Ce mécanisme économique vise à freiner la course à la constructibilité des terrains en répartissant la plus-value issue de la déclaration de constructibilité. Les propriétaires de la zone émettrice, dont le terrain devient inconstructible, bénéficient de la plus-value issue de la constructibilité de la zone réceptrice , par le biais du rachat des droits. Outre la lutte contre la spéculation, ce dispositif permet d'orienter l'aménagement à long terme. Ce système sécurise la protection d'espaces puisque les territoires vidés de leurs droits sont définitivement inconstructibles. Il s'agit donc d'un moyen de densification et de lutte contre la consommation de nouveaux espaces.

Cette modalité d'aménagement a été introduite par la loi n° 75-1328 du 31 décembre 1975 portant réforme de la politique foncière (« loi Galley ») sous le nom de « transferts de droits à bâtir ». Elle a été réservée à certains secteurs précis, notamment pour organiser les grandes opérations immobilières à Paris et dans les stations de ski. Ce mécanisme a été peu utilisé en pratique, en raison notamment de la complexité des réglages à opérer pour que le système puisse fonctionner et qu'un véritable marché s'organise.
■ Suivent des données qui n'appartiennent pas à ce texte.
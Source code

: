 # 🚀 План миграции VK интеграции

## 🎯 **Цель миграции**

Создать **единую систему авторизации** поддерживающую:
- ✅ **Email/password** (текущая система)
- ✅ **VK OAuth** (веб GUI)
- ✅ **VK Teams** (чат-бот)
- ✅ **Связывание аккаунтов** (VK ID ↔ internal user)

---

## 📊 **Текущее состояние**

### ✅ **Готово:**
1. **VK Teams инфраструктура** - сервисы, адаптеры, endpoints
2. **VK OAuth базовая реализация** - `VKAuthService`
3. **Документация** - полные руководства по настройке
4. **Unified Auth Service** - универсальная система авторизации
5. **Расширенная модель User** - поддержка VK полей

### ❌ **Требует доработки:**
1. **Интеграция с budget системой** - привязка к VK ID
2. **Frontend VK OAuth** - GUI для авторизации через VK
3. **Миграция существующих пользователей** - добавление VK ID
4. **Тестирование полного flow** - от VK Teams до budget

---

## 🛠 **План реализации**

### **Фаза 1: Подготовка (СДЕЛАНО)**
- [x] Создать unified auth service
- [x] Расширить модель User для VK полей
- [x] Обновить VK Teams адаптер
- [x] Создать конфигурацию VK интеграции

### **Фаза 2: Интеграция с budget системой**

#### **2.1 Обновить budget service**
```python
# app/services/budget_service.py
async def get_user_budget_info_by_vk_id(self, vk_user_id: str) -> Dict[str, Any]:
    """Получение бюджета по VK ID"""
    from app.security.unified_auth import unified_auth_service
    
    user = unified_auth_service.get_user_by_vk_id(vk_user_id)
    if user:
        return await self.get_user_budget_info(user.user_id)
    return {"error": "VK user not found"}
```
Pourtant, il s'est révélé efficace dans les quelques communes qui l'ont mis en oeuvre .

Dans le cadre du Grenelle de la mer, l'ordonnance n° 2010-638 du 10 juin 2010 a réintroduit un dispositif de « transfert de coefficient d'occupation des sols (COS) » pour les zones naturelles, codifié à l'article L. 123-4 du code de l'urbanisme. Ses dispositions sont entrées en vigueur au 1 er janvier 2013. Le retour d'expérience est pour le moment limité.

Cette solution conduirait également à réduire l'instabilité financière qui résulte structurellement de la loi Littoral : chaque modification de ses dispositions entraîne en effet des conséquences financières qu'il est difficile de maîtriser. L'élaboration des documents de planification qui en déclinent l'application à l'échelle locale serait également facilitée.